EXERCISE INSTRUCTIONS ->
Tally the lines below that contain "platform" and reply with only the tally.

Records contained in a dataset:

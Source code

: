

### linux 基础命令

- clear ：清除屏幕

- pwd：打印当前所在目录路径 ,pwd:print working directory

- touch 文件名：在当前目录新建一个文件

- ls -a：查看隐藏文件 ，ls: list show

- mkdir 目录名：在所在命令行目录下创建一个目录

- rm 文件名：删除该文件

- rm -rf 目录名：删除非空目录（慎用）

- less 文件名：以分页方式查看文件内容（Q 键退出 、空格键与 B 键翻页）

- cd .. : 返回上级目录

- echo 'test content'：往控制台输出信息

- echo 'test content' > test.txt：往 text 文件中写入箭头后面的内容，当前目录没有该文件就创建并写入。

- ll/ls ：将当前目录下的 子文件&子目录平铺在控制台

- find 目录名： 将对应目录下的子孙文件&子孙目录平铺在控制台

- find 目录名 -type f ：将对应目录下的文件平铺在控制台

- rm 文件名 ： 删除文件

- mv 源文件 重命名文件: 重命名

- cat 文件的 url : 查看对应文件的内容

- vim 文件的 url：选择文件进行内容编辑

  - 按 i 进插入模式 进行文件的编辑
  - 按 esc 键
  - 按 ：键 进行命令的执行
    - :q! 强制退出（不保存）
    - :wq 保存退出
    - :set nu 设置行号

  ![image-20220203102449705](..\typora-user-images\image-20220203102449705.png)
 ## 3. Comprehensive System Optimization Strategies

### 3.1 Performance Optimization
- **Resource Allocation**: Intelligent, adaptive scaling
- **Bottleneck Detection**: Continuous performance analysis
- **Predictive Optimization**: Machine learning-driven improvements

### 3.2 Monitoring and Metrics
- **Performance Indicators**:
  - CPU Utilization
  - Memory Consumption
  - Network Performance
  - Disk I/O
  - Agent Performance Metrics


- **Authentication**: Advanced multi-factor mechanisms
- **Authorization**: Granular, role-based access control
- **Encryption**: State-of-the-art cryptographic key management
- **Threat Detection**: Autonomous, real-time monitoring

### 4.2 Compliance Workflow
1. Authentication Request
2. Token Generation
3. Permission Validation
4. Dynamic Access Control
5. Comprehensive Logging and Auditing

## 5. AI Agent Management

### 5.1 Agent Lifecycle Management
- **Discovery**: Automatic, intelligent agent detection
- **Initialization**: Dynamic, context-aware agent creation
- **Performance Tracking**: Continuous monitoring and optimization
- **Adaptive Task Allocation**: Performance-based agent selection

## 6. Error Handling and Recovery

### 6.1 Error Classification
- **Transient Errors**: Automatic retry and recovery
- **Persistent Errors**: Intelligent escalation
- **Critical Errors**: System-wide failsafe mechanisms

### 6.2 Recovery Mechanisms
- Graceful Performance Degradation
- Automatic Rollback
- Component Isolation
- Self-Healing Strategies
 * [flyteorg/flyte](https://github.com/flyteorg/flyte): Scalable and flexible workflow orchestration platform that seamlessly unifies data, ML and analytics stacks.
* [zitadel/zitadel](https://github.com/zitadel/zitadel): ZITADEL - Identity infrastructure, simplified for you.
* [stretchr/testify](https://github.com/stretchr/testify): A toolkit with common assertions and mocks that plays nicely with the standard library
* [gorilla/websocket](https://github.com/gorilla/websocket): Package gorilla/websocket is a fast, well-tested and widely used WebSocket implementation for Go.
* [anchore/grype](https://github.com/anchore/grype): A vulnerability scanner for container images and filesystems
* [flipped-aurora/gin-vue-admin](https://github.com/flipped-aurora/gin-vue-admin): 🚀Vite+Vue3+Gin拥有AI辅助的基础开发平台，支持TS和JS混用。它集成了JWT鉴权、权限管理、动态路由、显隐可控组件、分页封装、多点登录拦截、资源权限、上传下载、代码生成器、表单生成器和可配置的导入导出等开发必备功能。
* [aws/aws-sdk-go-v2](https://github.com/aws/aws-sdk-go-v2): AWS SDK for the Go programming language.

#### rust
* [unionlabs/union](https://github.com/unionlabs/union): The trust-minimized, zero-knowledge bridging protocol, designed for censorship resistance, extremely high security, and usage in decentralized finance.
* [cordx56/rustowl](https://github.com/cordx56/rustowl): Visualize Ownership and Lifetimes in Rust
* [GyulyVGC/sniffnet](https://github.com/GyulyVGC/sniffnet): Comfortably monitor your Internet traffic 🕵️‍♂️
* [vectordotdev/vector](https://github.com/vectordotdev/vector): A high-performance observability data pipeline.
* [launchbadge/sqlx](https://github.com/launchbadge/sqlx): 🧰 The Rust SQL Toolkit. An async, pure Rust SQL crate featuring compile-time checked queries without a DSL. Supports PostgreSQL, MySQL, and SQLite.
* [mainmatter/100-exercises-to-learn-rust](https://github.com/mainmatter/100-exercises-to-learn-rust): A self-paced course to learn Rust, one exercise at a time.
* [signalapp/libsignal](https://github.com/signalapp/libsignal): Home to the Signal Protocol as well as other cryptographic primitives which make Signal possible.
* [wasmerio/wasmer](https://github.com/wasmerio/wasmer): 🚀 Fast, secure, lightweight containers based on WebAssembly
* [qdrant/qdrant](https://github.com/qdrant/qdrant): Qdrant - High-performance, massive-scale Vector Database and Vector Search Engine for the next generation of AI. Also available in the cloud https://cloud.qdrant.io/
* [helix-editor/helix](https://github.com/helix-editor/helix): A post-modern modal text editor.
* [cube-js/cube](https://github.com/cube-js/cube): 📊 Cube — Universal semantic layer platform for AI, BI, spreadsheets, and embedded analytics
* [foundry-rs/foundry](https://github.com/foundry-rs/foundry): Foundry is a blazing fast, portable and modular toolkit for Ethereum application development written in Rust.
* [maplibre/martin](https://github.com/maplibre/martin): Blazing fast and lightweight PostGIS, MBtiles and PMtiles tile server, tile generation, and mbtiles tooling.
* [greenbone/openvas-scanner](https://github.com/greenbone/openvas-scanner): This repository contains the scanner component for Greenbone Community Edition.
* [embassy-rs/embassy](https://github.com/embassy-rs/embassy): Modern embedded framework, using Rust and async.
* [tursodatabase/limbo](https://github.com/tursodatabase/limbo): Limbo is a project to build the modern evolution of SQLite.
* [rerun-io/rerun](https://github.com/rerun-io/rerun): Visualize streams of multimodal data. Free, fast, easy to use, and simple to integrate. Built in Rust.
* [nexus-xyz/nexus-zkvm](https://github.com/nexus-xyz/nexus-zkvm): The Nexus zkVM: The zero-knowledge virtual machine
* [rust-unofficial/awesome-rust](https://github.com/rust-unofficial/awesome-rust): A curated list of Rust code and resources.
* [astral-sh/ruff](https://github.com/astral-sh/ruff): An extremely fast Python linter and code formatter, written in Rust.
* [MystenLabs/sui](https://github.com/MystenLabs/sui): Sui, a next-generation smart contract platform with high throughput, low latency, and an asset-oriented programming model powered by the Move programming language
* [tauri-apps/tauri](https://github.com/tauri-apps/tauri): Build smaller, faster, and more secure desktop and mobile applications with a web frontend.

PROBLEM SOLUTION ->
3